Bienvenue dans ma contradiction! Coincé
entre le j'en-foutisme sportif et l'élan patriotique, entre
l'agressivité et les envies festives, voilà comment j'occupais mon
mois de juin. « Allez
la France!! ». « Pendant ce temps là le pire des
drames au monde n'a plus le droit à l'écran! ». Danser,
chanter, ou tout envoyer chier ?... les couleurs de OOIOO ou le
metal hors-normes de Wreck & Reference ?... Désolé mais ma
cohérence montre enfin ses limites!
Bien efficace justement
ce Want pour qui veut se
frotter les oreilles au verre pilé ! Violent mais surtout, avec
Mamaleek, Botanist (tous deux également chez Flenser), Terra
Tenebrosa, Locrian, Horseback, le catalogue de Throatruiner, et j'en
passe parmi ce qui se fait de plus excitant en terme de musiques
extrêmes aujourd'hui. Visqueux, malsain et inconfortable atypisme
dans lequel nous plonge Ignat Frege et Felix Skinner... le liquide
sombre et hostile du bain de No Youth (2012)

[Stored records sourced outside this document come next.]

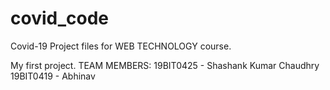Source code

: # covid_code

Covid-19 Project files for WEB TECHNOLOGY course.

My first project.
TEAM MEMBERS:
19BIT0425 - Shashank Kumar Chaudhry
19BIT0419 - Abhinav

a eu le temps de bien macérer.
Tout était déjà très bon, même excellent, et le temps et les
douches n'auront pas eu raison du son particulier imprégné
jusqu'aux os. A peine remis de la trêve de deux ans qu'un coup sec
derrière la nuque, sans crescendo introductif, nous envoie faire un
tour au musée du cadavre. L'odeur couplée aux conditions estivales
incommode.
Peut-être l'écoute
du dernier OOIOO, Gamel,
est plus appropriée. Au souvenir du passé les polyrythmies
endiablées du groupe de l'ex-batteuse des Boredoms Yoshimi P-We, le
tropi-kraut aux chœurs déchaînés du -moins froid que son nom-
Taïga, les fantaisies
rêveuses et perchées de Gold & Green,
ou bien le math-noise tribal d'Armonico Hewa
, semblent de suite bien plus de saison. Gamel,
en référence non pas à l'écuelle du chien mais aux ensembles
instrumentaux de Bali et Java. Et pourtant du chien, cet album en a !

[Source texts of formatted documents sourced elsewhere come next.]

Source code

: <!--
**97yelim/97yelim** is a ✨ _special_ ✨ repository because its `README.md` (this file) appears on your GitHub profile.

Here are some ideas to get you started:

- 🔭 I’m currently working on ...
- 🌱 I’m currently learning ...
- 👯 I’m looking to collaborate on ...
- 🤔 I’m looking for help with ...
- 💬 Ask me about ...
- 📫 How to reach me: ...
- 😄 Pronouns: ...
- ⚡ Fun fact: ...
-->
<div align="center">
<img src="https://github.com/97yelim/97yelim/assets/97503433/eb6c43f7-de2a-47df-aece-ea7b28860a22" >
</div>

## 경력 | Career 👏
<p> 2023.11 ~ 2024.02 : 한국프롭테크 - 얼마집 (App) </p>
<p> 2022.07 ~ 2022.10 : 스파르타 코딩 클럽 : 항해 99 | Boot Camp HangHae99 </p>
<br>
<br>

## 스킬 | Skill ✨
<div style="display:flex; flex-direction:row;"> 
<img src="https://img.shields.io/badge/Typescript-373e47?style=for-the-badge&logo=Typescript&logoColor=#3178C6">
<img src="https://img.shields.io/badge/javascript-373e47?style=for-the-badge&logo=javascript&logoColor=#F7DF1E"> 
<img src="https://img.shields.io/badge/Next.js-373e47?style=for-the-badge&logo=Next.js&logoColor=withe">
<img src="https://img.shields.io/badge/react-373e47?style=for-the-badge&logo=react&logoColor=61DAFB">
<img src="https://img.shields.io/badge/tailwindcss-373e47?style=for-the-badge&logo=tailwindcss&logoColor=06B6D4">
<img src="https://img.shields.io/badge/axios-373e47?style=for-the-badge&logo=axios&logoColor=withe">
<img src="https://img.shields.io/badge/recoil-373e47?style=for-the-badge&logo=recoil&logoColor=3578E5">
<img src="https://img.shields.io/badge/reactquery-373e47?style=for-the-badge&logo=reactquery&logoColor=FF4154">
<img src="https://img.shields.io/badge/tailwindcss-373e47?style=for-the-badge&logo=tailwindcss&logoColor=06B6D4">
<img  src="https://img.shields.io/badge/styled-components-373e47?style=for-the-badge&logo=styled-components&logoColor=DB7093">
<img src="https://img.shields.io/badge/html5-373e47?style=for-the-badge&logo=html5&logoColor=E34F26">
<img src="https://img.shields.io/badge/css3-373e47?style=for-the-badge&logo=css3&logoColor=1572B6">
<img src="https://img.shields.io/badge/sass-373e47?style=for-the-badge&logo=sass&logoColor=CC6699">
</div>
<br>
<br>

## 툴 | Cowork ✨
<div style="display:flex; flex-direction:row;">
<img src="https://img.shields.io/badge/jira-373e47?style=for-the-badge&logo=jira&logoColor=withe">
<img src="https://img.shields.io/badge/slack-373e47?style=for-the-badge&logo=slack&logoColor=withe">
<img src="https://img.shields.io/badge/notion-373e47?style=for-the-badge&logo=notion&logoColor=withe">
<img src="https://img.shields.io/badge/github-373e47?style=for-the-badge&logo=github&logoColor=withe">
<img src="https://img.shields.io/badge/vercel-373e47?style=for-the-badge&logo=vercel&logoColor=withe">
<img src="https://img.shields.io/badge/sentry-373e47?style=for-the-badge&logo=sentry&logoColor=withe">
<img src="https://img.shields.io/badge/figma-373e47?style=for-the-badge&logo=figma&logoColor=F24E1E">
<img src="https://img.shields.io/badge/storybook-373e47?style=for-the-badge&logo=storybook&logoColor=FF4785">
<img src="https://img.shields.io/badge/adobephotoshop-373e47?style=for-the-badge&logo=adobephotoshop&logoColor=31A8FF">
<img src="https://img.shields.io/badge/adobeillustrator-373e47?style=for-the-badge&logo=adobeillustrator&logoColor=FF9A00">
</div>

Un peu de bonheur dans la joie, les sens en aboie, métallophones et
percussions imposent le climat de fête. On imagine clairement tout
sourire le melting pot de chorégraphies traditionnelles et
d'extravagances contemporaines. Les jams ethno-bruitistes de la
rencontre assomment littéralement.
Du côté de
Wreck And Reference, la rage se calme un peu en compagnie du piano
(''Apollo Beneath The Whip'') et se mue progressivement en
mélancolie. De la violence le duo fait mine de s'engouffrer dans un
post-metal savoureusement désespéré (un ''Bankrupt'' rappelant
Isis) pour masquer une fois de plus sa singularité de duo improbable
sans basse ni guitare... usant en réalité hors-conventions de
ficelles allant du black à l'indus en passant par le doom et le
noise-rock. Beaucoup pour une simple config' batterie-synthé mais le
résultat est si remarquable, capable de prendre aux tripes après
les avoir réduites en bouilli de terreur. Sous couvert d'être moins
massif sur le papier que la moyenne, les américains s'efforcent de
remplir l'espace en redoublant d'une intensité qu'ils nous font
boire au verre.
L'intensité n'est
pas non plus en reste avec Gamel. Une régularité
impressionnante au service d'une atmosphère des plus religieuses...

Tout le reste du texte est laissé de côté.